* _DIRECTIONS_
The entries below contain a stretch that opens with the line containing "1. Välj **Anslut" and closes with the line containing "1. Välj **Nästa** och välj"; set down that stretch exactly, both ends included, and nothing else.

* _SUPPLIED MATERIAL_
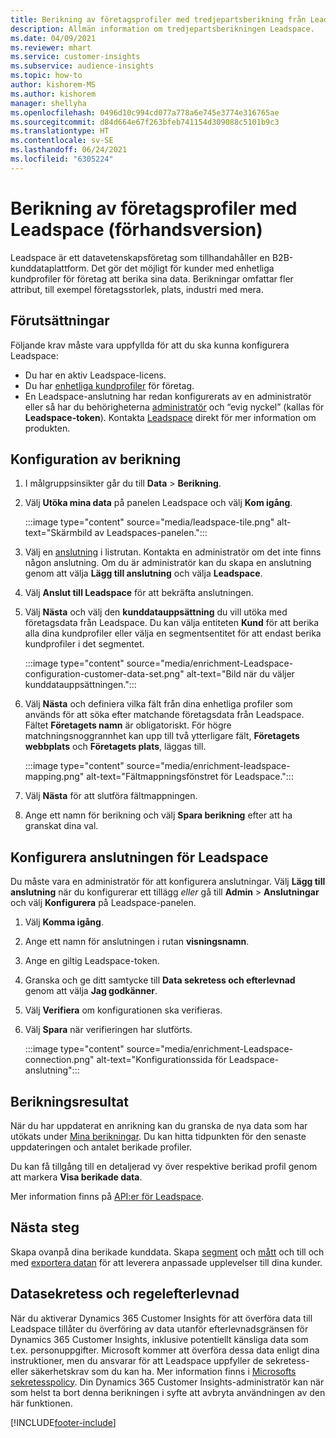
 ```yaml
---
title: Berikning av företagsprofiler med tredjepartsberikning från Leadspace
description: Allmän information om tredjepartsberikningen Leadspace.
ms.date: 04/09/2021
ms.reviewer: mhart
ms.service: customer-insights
ms.subservice: audience-insights
ms.topic: how-to
author: kishorem-MS
ms.author: kishorem
manager: shellyha
ms.openlocfilehash: 0496d10c994cd077a778a6e745e3774e316765ae
ms.sourcegitcommit: d84d664e67f263bfeb741154d309088c5101b9c3
ms.translationtype: HT
ms.contentlocale: sv-SE
ms.lasthandoff: 06/24/2021
ms.locfileid: "6305224"
---
```

# <a name="enrichment-of-company-profiles-with-leadspace-preview"></a>Berikning av företagsprofiler med Leadspace (förhandsversion)

Leadspace är ett datavetenskapsföretag som tillhandahåller en B2B-kunddataplattform. Det gör det möjligt för kunder med enhetliga kundprofiler för företag att berika sina data. Berikningar omfattar fler attribut, till exempel företagsstorlek, plats, industri med mera.

## <a name="prerequisites"></a>Förutsättningar

Följande krav måste vara uppfyllda för att du ska kunna konfigurera Leadspace:

- Du har en aktiv Leadspace-licens.
- Du har [enhetliga kundprofiler](customer-profiles.md) för företag.
- En Leadspace-anslutning har redan konfigurerats av en administratör eller så har du behörigheterna [administratör](permissions.md#administrator) och “evig nyckel” (kallas för **Leadspace-token**). Kontakta [Leadspace](https://www.leadspace.com/products/leadspace-on-demand/) direkt för mer information om produkten.

## <a name="configure-the-enrichment"></a>Konfiguration av berikning

1. I målgruppsinsikter går du till **Data** > **Berikning**.

1. Välj **Utöka mina data** på panelen Leadspace och välj **Kom igång**.

   :::image type="content" source="media/leadspace-tile.png" alt-text="Skärmbild av Leadspaces-panelen.":::

1. Välj en [anslutning](connections.md) i listrutan. Kontakta en administratör om det inte finns någon anslutning. Om du är administratör kan du skapa en anslutning genom att välja **Lägg till anslutning** och välja **Leadspace**. 

1. Välj **Anslut till Leadspace** för att bekräfta anslutningen.

1. Välj **Nästa** och välj den **kunddatauppsättning** du vill utöka med företagsdata från Leadspace. Du kan välja entiteten **Kund** för att berika alla dina kundprofiler eller välja en segmentsentitet för att endast berika kundprofiler i det segmentet.

    :::image type="content" source="media/enrichment-Leadspace-configuration-customer-data-set.png" alt-text="Bild när du väljer kunddatauppsättningen.":::

1. Välj **Nästa** och definiera vilka fält från dina enhetliga profiler som används för att söka efter matchande företagsdata från Leadspace. Fältet **Företagets namn** är obligatoriskt. För högre matchningsnoggrannhet kan upp till två ytterligare fält, **Företagets webbplats** och **Företagets plats**, läggas till.

   :::image type="content" source="media/enrichment-leadspace-mapping.png" alt-text="Fältmappningsfönstret för Leadspace.":::

1. Välj **Nästa** för att slutföra fältmappningen.

1. Ange ett namn för berikning och välj **Spara berikning** efter att ha granskat dina val.


## <a name="configure-the-connection-for-leadspace"></a>Konfigurera anslutningen för Leadspace 

Du måste vara en administratör för att konfigurera anslutningar. Välj **Lägg till anslutning** när du konfigurerar ett tillägg *eller* gå till **Admin** > **Anslutningar** och välj **Konfigurera** på Leadspace-panelen.

1. Välj **Komma igång**. 

1. Ange ett namn för anslutningen i rutan **visningsnamn**.

1. Ange en giltig Leadspace-token.

1. Granska och ge ditt samtycke till **Data sekretess och efterlevnad** genom att välja **Jag godkänner**.

1. Välj **Verifiera** om konfigurationen ska verifieras.

1. Välj **Spara** när verifieringen har slutförts.
   
   :::image type="content" source="media/enrichment-Leadspace-connection.png" alt-text="Konfigurationssida för Leadspace-anslutning":::

## <a name="enrichment-results"></a>Berikningsresultat

När du har uppdaterat en anrikning kan du granska de nya data som har utökats under [Mina berikningar](enrichment-hub.md). Du kan hitta tidpunkten för den senaste uppdateringen och antalet berikade profiler.

Du kan få tillgång till en detaljerad vy över respektive berikad profil genom att markera **Visa berikade data**.

Mer information finns på [API:er för Leadspace](https://support.leadspace.com/hc/en-us/sections/201997649-API).

## <a name="next-steps"></a>Nästa steg

Skapa ovanpå dina berikade kunddata. Skapa [segment](segments.md) och [mått](measures.md) och till och med [exportera datan](export-destinations.md) för att leverera anpassade upplevelser till dina kunder.

## <a name="data-privacy-and-compliance"></a>Datasekretess och regelefterlevnad

När du aktiverar Dynamics 365 Customer Insights för att överföra data till Leadspace tillåter du överföring av data utanför efterlevnadsgränsen för Dynamics 365 Customer Insights, inklusive potentiellt känsliga data som t.ex. personuppgifter. Microsoft kommer att överföra dessa data enligt dina instruktioner, men du ansvarar för att Leadspace uppfyller de sekretess- eller säkerhetskrav som du kan ha. Mer information finns i [Microsofts sekretesspolicy](https://go.microsoft.com/fwlink/?linkid=396732).
Din Dynamics 365 Customer Insights-administratör kan när som helst ta bort denna berikningen i syfte att avbryta användningen av den här funktionen.


[!INCLUDE[footer-include](../includes/footer-banner.md)]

* _COMPLETED TASK_
1. Välj **Anslut till Leadspace** för att bekräfta anslutningen.

1. Välj **Nästa** och välj den **kunddatauppsättning** du vill utöka med företagsdata från Leadspace. Du kan välja entiteten **Kund** för att berika alla dina kundprofiler eller välja en segmentsentitet för att endast berika kundprofiler i det segmentet.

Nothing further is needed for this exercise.